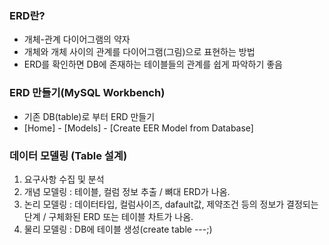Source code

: ### ERD란?
- 개체-관계 다이어그램의 약자
- 개체와 개체 사이의 관계를 다이어그램(그림)으로 표현하는 방법
- ERD를 확인하면 DB에 존재하는 테이블들의 관계를 쉽게 파악하기 좋음
### ERD 만들기(MySQL Workbench)
- 기존 DB(table)로 부터 ERD 만들기
- \[Home] - \[Models] - \[Create EER Model from Database]
### 데이터 모델링 (Table 설계)
1. 요구사항 수집 및 분석
2. 개념 모델링 : 테이블, 컬럼 정보 추출 / 뼈대 ERD가 나옴.
3. 논리 모델링 : 데이터타입, 컬럼사이즈, dafault값, 제약조건 등의 정보가 결정되는 단계 / 구체화된 ERD 또는 테이블 차트가 나옴.
4. 물리 모델링 : DB에 테이블 생성(create table ---;)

___

*The task*.
Leave out all pictures, then copy the remaining material exactly.

*Solution to the problem*.
Source code

: ### ERD란?
- 개체-관계 다이어그램의 약자
- 개체와 개체 사이의 관계를 다이어그램(그림)으로 표현하는 방법
- ERD를 확인하면 DB에 존재하는 테이블들의 관계를 쉽게 파악하기 좋음
### ERD 만들기(MySQL Workbench)
- 기존 DB(table)로 부터 ERD 만들기
- \[Home] - \[Models] - \[Create EER Model from Database]
### 데이터 모델링 (Table 설계)
1. 요구사항 수집 및 분석
2. 개념 모델링 : 테이블, 컬럼 정보 추출 / 뼈대 ERD가 나옴.
3. 논리 모델링 : 데이터타입, 컬럼사이즈, dafault값, 제약조건 등의 정보가 결정되는 단계 / 구체화된 ERD 또는 테이블 차트가 나옴.
4. 물리 모델링 : DB에 테이블 생성(create table ---;)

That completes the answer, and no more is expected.